Esta obra es una apología al empoderamiento femenino y cuestiona los sistemas heteronormativos impuestos desde la mitología y desde la historia del cuerpo, aquella donde se referencia a la mujer como lugar de lo tentativo, pecaminoso y oscuro. Este es un tema que en lo personal me encanta y no porque yo promulgue algún tipo de feminismo, sino porque estas temáticas dan lugar a la pregunta acerca de la libertad del ser humano sin categorías, la idea de la hibridación o de una frontera invisible en lo que respecta al género.

El sueño de Lilith amplía el espectro sobre la interpretación del mito y desarrolla dinámicas estéticas mucho más amplias; desde el recurso de los cuerpos inertes y los cuerpos orgánicos se establece cierto tipo de relación que, puestos en contraste, logran imágenes poéticas fuertes y bellas.
Adicional a la excelente concepción artística y a los cuadros coreográficos bien logrados, es reconfortante apreciar la exquisitez técnica de los bailarines y el refinamiento de la producción. Todo actúa en conjunto para transmitir una experiencia escénica muy agradable de ver.

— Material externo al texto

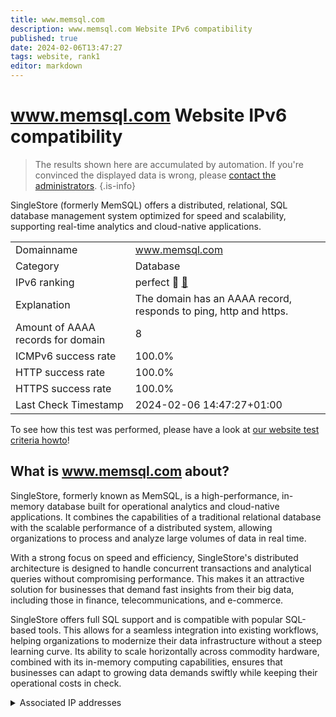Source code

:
 ```yaml
---
title: www.memsql.com
description: www.memsql.com Website IPv6 compatibility
published: true
date: 2024-02-06T13:47:27
tags: website, rank1
editor: markdown
---
```


# www.memsql.com Website IPv6 compatibility

> The results shown here are accumulated by automation. If you're convinced the displayed data is wrong, please [contact the administrators](/howto/chat). 
{.is-info}

SingleStore (formerly MemSQL) offers a distributed, relational, SQL database management system optimized for speed and scalability, supporting real-time analytics and cloud-native applications.


|   |   |
| - | - |
| Domainname | www.memsql.com
| Category | Database |
| IPv6 ranking | perfect :1st_place_medal: [🔗](/howto/ranking) |
| Explanation | The domain has an AAAA record, responds to ping, http and https. |
| Amount of AAAA records for domain | 8 |
| ICMPv6 success rate | 100.0%|
| HTTP success rate | 100.0% |
| HTTPS success rate | 100.0% |
| Last Check Timestamp | 2024-02-06 14:47:27+01:00 |

To see how this test was performed, please have a look at [our website test criteria howto](/howto/testcriteria/website)!


## What is www.memsql.com about?
SingleStore, formerly known as MemSQL, is a high-performance, in-memory database built for operational analytics and cloud-native applications. It combines the capabilities of a traditional relational database with the scalable performance of a distributed system, allowing organizations to process and analyze large volumes of data in real time.

With a strong focus on speed and efficiency, SingleStore's distributed architecture is designed to handle concurrent transactions and analytical queries without compromising performance. This makes it an attractive solution for businesses that demand fast insights from their big data, including those in finance, telecommunications, and e-commerce.

SingleStore offers full SQL support and is compatible with popular SQL-based tools. This allows for a seamless integration into existing workflows, helping organizations to modernize their data infrastructure without a steep learning curve. Its ability to scale horizontally across commodity hardware, combined with its in-memory computing capabilities, ensures that businesses can adapt to growing data demands swiftly while keeping their operational costs in check.



<details>
<summary>Associated IP addresses</summary>

2600:9000:2156:3800:1d:6ef1:2fc0:93a1

2600:9000:2156:7400:1d:6ef1:2fc0:93a1

2600:9000:2156:9600:1d:6ef1:2fc0:93a1

2600:9000:2156:c200:1d:6ef1:2fc0:93a1

2600:9000:2156:c400:1d:6ef1:2fc0:93a1

2600:9000:2156:e200:1d:6ef1:2fc0:93a1

2600:9000:2156:400:1d:6ef1:2fc0:93a1

2600:9000:2156:3000:1d:6ef1:2fc0:93a1

</details>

Esta obra es concebida técnicamente desde la danza contemporánea, podría decir que es un referente de calidad para el arte nacional. La interpretación de los bailarines fue prolija, en la medida en que no se visualizaron desproporciones técnicas. Se propone un cambio de vestuario interesante en la escena, la luminotecnia y la música utilizada es coherente con la intención corporal.
En conclusión, fue grato soñar con Lilith.